Smith’s office stated it recently received and approved Ocwen’s Corrective Action Plan for Metric 31, and that Ocwen has implemented the plan.
Smith said that if his office determines that Ocwen’s CAP has indeed been implemented, testing of the issue will resume in the second quarter of 2016.
“Despite its progress, Ocwen continues to have work to do,” Smith said. “I will continue my efforts to review Ocwen’s compliance with the NMS and resolve any outstanding issues. I will report to the Court and the public on these efforts in the coming months.”
But it’s not all bad news for Ocwen in the eyes of Smith and the NMS.
Smith’s office stated that Ocwen has provided 23,000 borrowers with more than $2 billion in consumer relief, which fulfills its consumer relief obligation under the NMS.
“As a result of my review of the (Ocwen’s internal review group’s) work papers for Ocwen’s claimed consumer relief credit through Sept. 30, 2015, I have credited Ocwen with $1,246,442,217 toward its consumer relief obligation,” Smith said. “In total, I have credited Ocwen with $2,127,661,401 in consumer relief credit and have determined that Ocwen has exceeded its consumer relief obligations.”
Smith also stated that Ocwen did not fail any of the compliance metrics tested during the first half of 2015 and continues to work on corrective action plans designed to fix past fails.
In a statement, Ocwen said the company is pleased with the progress it has made.
“Ocwen is pleased that the Monitor’s second compliance report determined that we have passed all tested metrics in the first and second quarters of 2015,” the company said.
“These results confirm that we have implemented the appropriate actions to be compliant with our obligations under the National Mortgage Settlement,” the company continued.
‘Ocwen has made significant investments in our risk and compliance management infrastructure to ensure that we are fully compliant with all rules and regulations related to our business,” the company said. “We will continue to work closely with the Monitor and look forward to the next report.”

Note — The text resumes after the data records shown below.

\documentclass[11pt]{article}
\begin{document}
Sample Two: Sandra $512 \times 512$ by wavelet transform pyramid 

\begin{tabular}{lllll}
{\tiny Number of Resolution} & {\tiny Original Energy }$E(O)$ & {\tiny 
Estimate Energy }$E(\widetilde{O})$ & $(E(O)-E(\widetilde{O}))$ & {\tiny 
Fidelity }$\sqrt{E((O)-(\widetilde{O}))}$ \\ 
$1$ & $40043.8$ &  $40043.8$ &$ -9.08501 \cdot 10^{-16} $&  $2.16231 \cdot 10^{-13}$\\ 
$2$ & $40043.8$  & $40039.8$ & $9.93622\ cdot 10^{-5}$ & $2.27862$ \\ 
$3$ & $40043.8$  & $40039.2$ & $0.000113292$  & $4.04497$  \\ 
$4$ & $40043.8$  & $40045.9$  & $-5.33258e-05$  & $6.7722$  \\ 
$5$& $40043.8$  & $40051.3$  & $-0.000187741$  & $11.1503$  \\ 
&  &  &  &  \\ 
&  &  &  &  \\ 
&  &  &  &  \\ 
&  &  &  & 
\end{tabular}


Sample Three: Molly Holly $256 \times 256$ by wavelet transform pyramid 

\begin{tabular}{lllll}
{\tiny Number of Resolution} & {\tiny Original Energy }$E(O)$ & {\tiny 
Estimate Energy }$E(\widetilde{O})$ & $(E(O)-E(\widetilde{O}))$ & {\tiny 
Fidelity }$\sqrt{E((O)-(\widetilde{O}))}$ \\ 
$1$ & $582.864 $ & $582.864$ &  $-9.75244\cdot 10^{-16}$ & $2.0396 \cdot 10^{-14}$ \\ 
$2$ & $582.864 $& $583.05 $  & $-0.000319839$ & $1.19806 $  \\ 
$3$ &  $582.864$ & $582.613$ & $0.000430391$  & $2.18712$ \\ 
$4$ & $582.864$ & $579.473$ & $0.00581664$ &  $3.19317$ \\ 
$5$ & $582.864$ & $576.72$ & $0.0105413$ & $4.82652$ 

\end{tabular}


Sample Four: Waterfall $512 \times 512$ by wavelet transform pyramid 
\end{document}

In fact, Smith’s office stated that Ocwen completed its Global Corrective Action Plan, which is a plan to correct a variety of letter-dating issues previously uncovered.

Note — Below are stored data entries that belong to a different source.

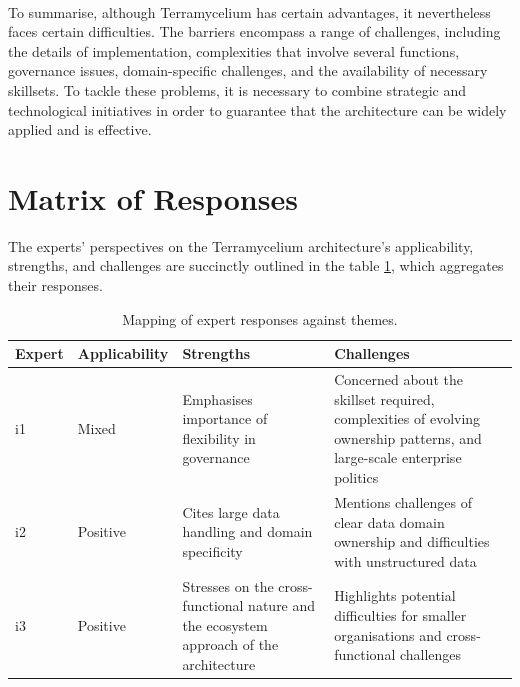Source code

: \documentclass{ieeeaccess}
\begin{document}
\,

To summarise, although Terramycelium has certain advantages, it nevertheless faces certain difficulties. The barriers encompass a range of challenges, including the details of implementation, complexities that involve several functions, governance issues, domain-specific challenges, and the availability of necessary skillsets. To tackle these problems, it is necessary to combine strategic and technological initiatives in order to guarantee that the architecture can be widely applied and is effective.

\section{Matrix of Responses} \label{expertOpinion_matrixResponses}

The experts' perspectives on the Terramycelium architecture's applicability, strengths, and challenges are succinctly outlined in the table \ref{tab:responses}, which aggregates their responses.

\begin{table}[h]

  \centering

  \caption{Mapping of expert responses against themes.}

  \begin{tabular}{@{}llp{}p{}@{}}

  \hline

  Expert & Applicability & Strengths & Challenges \\

  \hline

  i1 & Mixed & Emphasises importance of flexibility in governance & Concerned about the skillset required, complexities of evolving ownership patterns, and large-scale enterprise politics \\

  i2 & Positive & Cites large data handling and domain specificity & Mentions challenges of clear data domain ownership and difficulties with unstructured data \\

  i3 & Positive & Stresses on the cross-functional nature and the ecosystem approach of the architecture & Highlights potential difficulties for smaller organisations and cross-functional challenges \\

  \hline

  \end{tabular}

  \label{tab:responses}

\end{table}
\end{document}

Smith also said that the Corrective Action Plans for Metrics 7, 8, 19 and 23 also are complete.
According to Smith's office:
- Metric 7 evaluates the timeliness, accuracy and completeness of pre-foreclosure initiation notification letters sent to borrowers
- Metric 8 tests whether the servicer complied with servicing standards regarding the propriety of default-related fees (e.g., property preservation fees, valuation fees and attorneys’ fees) collected from borrowers
- Metric 19 tests whether the servicer complied with servicing standards regarding timeliness for responding to borrowers about missing or incomplete information
- Metric 23 tests the servicer’s compliance with the requirement to notify borrowers of any missing documents within 30 days of a borrower’s request for a short sale
“The Monitor’s latest Consumer Relief Report is another positive step for Ocwen, and confirms our commitment to providing real solutions to struggling homeowners,” the company said.
“Our work with distressed borrowers will not end just because we have exceeded our NMS obligations,” the company continued.
“Families across the country are still being impacted by the financial crisis,” the company concluded. “Ocwen will continue to work with our customers, especially those facing foreclosure, to find loan modification programs, including principal reduction programs, to help them better afford and remain in their homes.”
(Correction: The statements from Ocwen in this article were previously attributed to the company's president and CEO, Ron Faris. The statement is now correctly attributed to the company itself.)